Why Allyra Refuses to Be Owned by Nicolas DeSilva
Allyra, the third Immoless, stands as a figure of calculated defiance in the fractured world of Morrigan Deep. Bred by accident from a demoness and an Electi priest, she rejects the sacrificial fate imposed upon her sisters with a clarity that borders on savagery. Her encounters with Nicolas DeSilva, the half-Baer Immortalis who presides over Corax Asylum, reveal not submission but a deliberate dance around possession. She refuses to be owned, not from ignorance of his power, but from an intimate understanding of its cost.
From their first shadowed meeting on the rotting deck of the Shipwreck Sombre, Allyra perceives Nicolas as both predator and spectacle. He arrives in raven form, morphing into a creature of plaid excess, offering brandy laced with intent. She resists his mesmerism, swapping flasks with sardonic ease, declaring her victory in a toast that mocks his godhood. This is no naive rebuff; it is the first marker of her boundary. Nicolas, accustomed to tributes who yield or shatter, finds her resistance intoxicating, yet it plants the seed of his obsession. He gifts her Ghorab, the raven messenger, a tool for connection that doubles as surveillance. Allyra accepts, knowing its dual purpose, and uses it to her advantage, summoning him when needed while evading deeper entanglement.
Their carnival tryst at Dokeshi crystallises her stance. Nicolas proposes a deal: intimacy on her terms, she on top until completion. He concedes, but only after she draws her dagger and offers her throat, taunting his hunt. She finishes first, leaving him unfulfilled, a reversal that underscores her control. This is possession deferred, not denied. Later, in Corax’s grim embrace, their unions blend violence and surrender. Nicolas feeds from her, merges his fractured selves, and she submits, whispering, “I see you.” Yet even in ecstasy, she guards her autonomy, stealing his master key while he slumbers, forging her escape route.
Allyra’s refusal stems from recognition of Nicolas’s core flaw: love as cage. He crafts a world for her, from the rigged trials of Varjoleto to the spectral halls of Irkalla, but each gift tightens the bars. The Baers, her loyal guardians, fall to his mutants; her father, Tempus, is imprisoned in a mirror; even her Evro, Orochi, becomes a tool in his designs. Nicolas’s multiplicity—Chester’s lechery, Webster’s serums, Elyas’s games—serves one end: her containment. He drugs her blood, erases memories, reframes cruelty as protection. When she confronts him, chaining him in Lilith’s palace, it is not betrayal but self-preservation. Pregnant with his child, she flees not from love, but from the monster it summons in him.
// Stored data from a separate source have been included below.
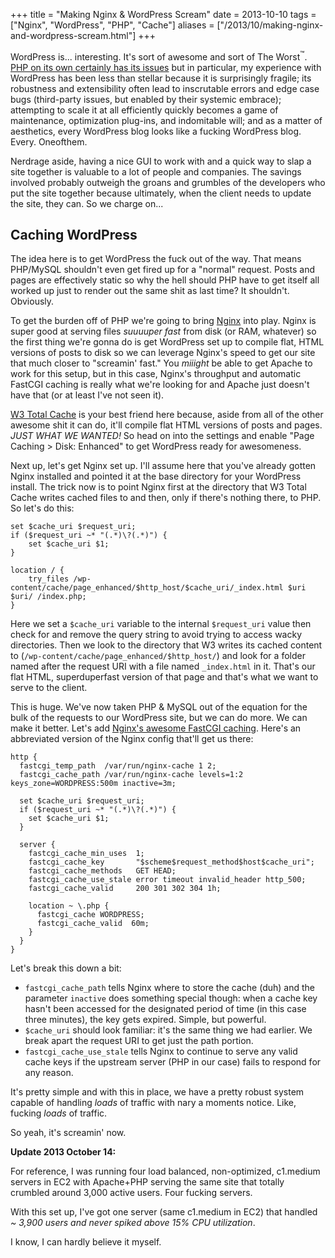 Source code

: +++
title = "Making Nginx & WordPress Scream"
date = 2013-10-10
tags = ["Nginx", "WordPress", "PHP", "Cache"]
aliases = ["/2013/10/making-nginx-and-wordpress-scream.html"]
+++

WordPress is... interesting. It's sort of awesome and sort of The
Worst<sup>&trade;</sup>.
[PHP on its own certainly has its issues](http://me.veekun.com/blog/2012/04/09/php-a-fractal-of-bad-design/)
but in particular, my experience with WordPress has been less than stellar
because it is surprisingly fragile; its robustness and extensibility often lead
to inscrutable errors and edge case bugs (third-party issues, but enabled by
their systemic embrace); attempting to scale it at all efficiently quickly
becomes a game of maintenance, optimization plug-ins, and indomitable will; and
as a matter of aesthetics, every WordPress blog looks like a fucking WordPress
blog. Every. Oneofthem.

Nerdrage aside, having a nice GUI to work with and a quick way to slap a site
together is valuable to a lot of people and companies. The savings involved
probably outweigh the groans and grumbles of the developers who put the site
together because ultimately, when the client needs to update the site, they can.
So we charge on...

## Caching WordPress

The idea here is to get WordPress the fuck out of the way. That means PHP/MySQL
shouldn't even get fired up for a "normal" request. Posts and pages are
effectively static so why the hell should PHP have to get itself all worked up
just to render out the same shit as last time? It shouldn't. Obviously.

To get the burden off of PHP we're going to bring [Nginx](http://nginx.org/)
into play. Nginx is super good at serving files _suuuuper fast_ from disk (or
RAM, whatever) so the first thing we're gonna do is get WordPress set up to
compile flat, HTML versions of posts to disk so we can leverage Nginx's speed to
get our site that much closer to "screamin' fast." You _miiight_ be able to get
Apache to work for this setup, but in this case, Nginx's throughput and
automatic FastCGI caching is really what we're looking for and Apache just
doesn't have that (or at least I've not seen it).

[W3 Total Cache](http://wordpress.org/plugins/w3-total-cache/) is your best
friend here because, aside from all of the other awesome shit it can do, it'll
compile flat HTML versions of posts and pages. _JUST WHAT WE WANTED!_ So head on
into the settings and enable "Page Caching > Disk: Enhanced" to get WordPress
ready for awesomeness.

Next up, let's get Nginx set up. I'll assume here that you've already gotten
Nginx installed and pointed it at the base directory for your WordPress install.
The trick now is to point Nginx first at the directory that W3 Total Cache
writes cached files to and then, only if there's nothing there, to PHP. So let's
do this:

```nginx
set $cache_uri $request_uri;
if ($request_uri ~* "(.*)\?(.*)") {
	set $cache_uri $1;
}

location / {
	try_files /wp-content/cache/page_enhanced/$http_host/$cache_uri/_index.html $uri $uri/ /index.php;
}
```

Here we set a `$cache_uri` variable to the internal `$request_uri` value then
check for and remove the query string to avoid trying to access wacky
directories. Then we look to the directory that W3 writes its cached content to
(`/wp-content/cache/page_enhanced/$http_host/`) and look for a folder named
after the request URI with a file named `_index.html` in it. That's our flat
HTML, superduperfast version of that page and that's what we want to serve to
the client.

This is huge. We've now taken PHP & MySQL out of the equation for the bulk of
the requests to our WordPress site, but we can do more. We can make it better.
Let's add
[Nginx's awesome FastCGI caching](http://nginx.org/en/docs/http/ngx_http_fastcgi_module.html).
Here's an abbreviated version of the Nginx config that'll get us there:

```nginx
http {
  fastcgi_temp_path  /var/run/nginx-cache 1 2;
  fastcgi_cache_path /var/run/nginx-cache levels=1:2 keys_zone=WORDPRESS:500m inactive=3m;

  set $cache_uri $request_uri;
  if ($request_uri ~* "(.*)\?(.*)") {
    set $cache_uri $1;
  }

  server {
    fastcgi_cache_min_uses  1;
    fastcgi_cache_key       "$scheme$request_method$host$cache_uri";
    fastcgi_cache_methods   GET HEAD;
    fastcgi_cache_use_stale error timeout invalid_header http_500;
    fastcgi_cache_valid     200 301 302 304 1h;

    location ~ \.php {
      fastcgi_cache WORDPRESS;
      fastcgi_cache_valid  60m;
    }
  }
}
```

Let's break this down a bit:

- `fastcgi_cache_path` tells Nginx where to store the cache (duh) and the
  parameter `inactive` does something special though: when a cache key hasn't
  been accessed for the designated period of time (in this case three minutes),
  the key gets expired. Simple, but powerful.
- `$cache_uri` should look familiar: it's the same thing we had earlier. We
  break apart the request URI to get just the path portion.
- `fastcgi_cache_use_stale` tells Nginx to continue to serve any valid cache
  keys if the upstream server (PHP in our case) fails to respond for any reason.

It's pretty simple and with this in place, we have a pretty robust system
capable of handling _loads_ of traffic with nary a moments notice. Like, fucking
_loads_ of traffic.

So yeah, it's screamin' now.

**Update 2013 October 14:**

For reference, I was running four load balanced, non-optimized, c1.medium
servers in EC2 with Apache+PHP serving the same site that totally crumbled
around 3,000 active users. Four fucking servers.

With this set up, I've got one server (same c1.medium in EC2) that handled _~
3,900 users and never spiked above 15% CPU utilization_.

I know, I can hardly believe it myself.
Ownership, for Nicolas, is absolute. He declares her insane, straps her to the Spine-Cracker, poised to lobotomise her will. Yet fractures emerge: Harlon’s intervention, Behmor’s warnings, even his alters’ rebellion. Allyra endures, her sovereignty blood unyielding, forcing him to confront the void she fills. She refuses ownership because she knows its price: erasure. In a world of ledgers and contracts, her greatest rebellion is remaining herself, even as he claims her body and soul.